AMD RDNA3 Specifications Discussion Thread

Bondrewd · Nov 7, 2022

Instead of idiotic area calculations you should just count candidates per wafer.
Things can be real odd with aspect ratios, see CSX-SP XCC versus ICX-SP XCC dies per wafer comparison.

Frenetic Pony · Nov 7, 2022

OlegSH said:
Still trying to wrap my head how everyone here is getting 340$ (must be some magic number) for a chip 2x size of the GCD in NAVI31, $100-122 * 2x (some magic happens here) = 340!

It's just what the die size calculator shoots out. About 50 good chips, twice the size does mean half the yield, edge and defect loss increase as size goes up.

I really should be looking up the exact size ratios to get a more accurate assessment, the less square everything is the worse yield gets.
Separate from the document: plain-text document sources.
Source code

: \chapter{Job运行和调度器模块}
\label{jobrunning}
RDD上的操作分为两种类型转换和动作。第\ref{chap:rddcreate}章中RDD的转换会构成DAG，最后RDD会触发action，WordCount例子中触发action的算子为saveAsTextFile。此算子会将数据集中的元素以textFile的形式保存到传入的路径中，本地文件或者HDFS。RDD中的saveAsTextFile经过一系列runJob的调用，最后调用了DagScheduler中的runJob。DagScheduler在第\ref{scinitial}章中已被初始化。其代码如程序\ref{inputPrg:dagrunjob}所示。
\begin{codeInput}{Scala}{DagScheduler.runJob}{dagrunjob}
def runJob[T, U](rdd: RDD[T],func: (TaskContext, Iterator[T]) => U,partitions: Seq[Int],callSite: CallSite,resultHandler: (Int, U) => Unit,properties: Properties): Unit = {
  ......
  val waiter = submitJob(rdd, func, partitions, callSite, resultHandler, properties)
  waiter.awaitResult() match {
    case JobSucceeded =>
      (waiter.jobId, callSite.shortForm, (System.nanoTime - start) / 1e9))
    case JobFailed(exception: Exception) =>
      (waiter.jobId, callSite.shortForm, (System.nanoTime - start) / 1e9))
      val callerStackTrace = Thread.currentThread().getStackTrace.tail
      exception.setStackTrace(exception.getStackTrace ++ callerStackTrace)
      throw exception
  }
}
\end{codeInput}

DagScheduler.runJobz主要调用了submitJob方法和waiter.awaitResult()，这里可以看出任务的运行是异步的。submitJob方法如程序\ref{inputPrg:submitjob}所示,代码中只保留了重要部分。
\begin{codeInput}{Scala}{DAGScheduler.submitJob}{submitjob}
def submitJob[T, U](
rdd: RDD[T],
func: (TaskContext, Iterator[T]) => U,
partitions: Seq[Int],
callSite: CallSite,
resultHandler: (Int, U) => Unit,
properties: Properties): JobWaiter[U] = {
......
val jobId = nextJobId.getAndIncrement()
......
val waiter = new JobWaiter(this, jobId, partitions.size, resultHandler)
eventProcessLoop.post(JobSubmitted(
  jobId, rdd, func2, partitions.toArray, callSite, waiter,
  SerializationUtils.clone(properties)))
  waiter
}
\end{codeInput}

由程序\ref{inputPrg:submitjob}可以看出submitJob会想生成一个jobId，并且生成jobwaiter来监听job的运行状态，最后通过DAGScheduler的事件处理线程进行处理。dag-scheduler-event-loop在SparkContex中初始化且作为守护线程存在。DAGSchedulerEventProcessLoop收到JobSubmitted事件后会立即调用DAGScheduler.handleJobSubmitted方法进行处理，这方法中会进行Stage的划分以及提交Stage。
But I'm too lazy to be bothered.

OlegSH · Nov 7, 2022

Frenetic Pony said:
About 50 good chips

Yes, and I asked it on previous page - what is a good chip?
4090 doesn't have a perfect die with everything enabled, and I don't see where it's said that defective dies (by these calcs) are unfunctional.
So I will repeat it, all these yield calculations do not make any sense

Frenetic Pony · Nov 7, 2022

OlegSH said:
Yes, and I asked it on previous page - what is a good chip?
4090 doesn't have a perfect die with everything enabled, and I don't see where it's said that defective dies (by these calcs) are unfunctional.
So I will repeat it, all these yield calculations do not make any sense

Doesn't really matter, the voltage thresholding for chips is different as well even if you get "good" defect free die yields, it's all an estimate and Nvidia is still losing out, and edge loss is still significant even if you assume defect free.

Nvidia is just eating a ton of cost here and AMD theoretically wouldn't be, if there chips were working. Its why everyone and their mum wants to go for chiplets, and why Nvidia is charging out the arse for their chips. They want their profit margins to stay high so lazy analysts keep recommending their stock even as their sales plummet, "because margins!".

I wonder if Battlemage will be any good, or if AMD will show up with performant RDNA3 and force those Nvidia margins down. Either way I'm probably gonna wait longer to upgrade, so it goes.

Digidi · Nov 8, 2022

Any news about that N31 has an issue with 3 ghz clock? A lot of people ar saying that a respin is solving it? How long does a reapin take I think the compiler issue with Ryzen 1800x took 2 month to solve.

vjPiedPiper · Nov 8, 2022

A Silicon respin takes months, likely many months. i would say 3-4 at best, probably 5-6 in reality, and thats all assuming they are able to find and fix the problem in good time.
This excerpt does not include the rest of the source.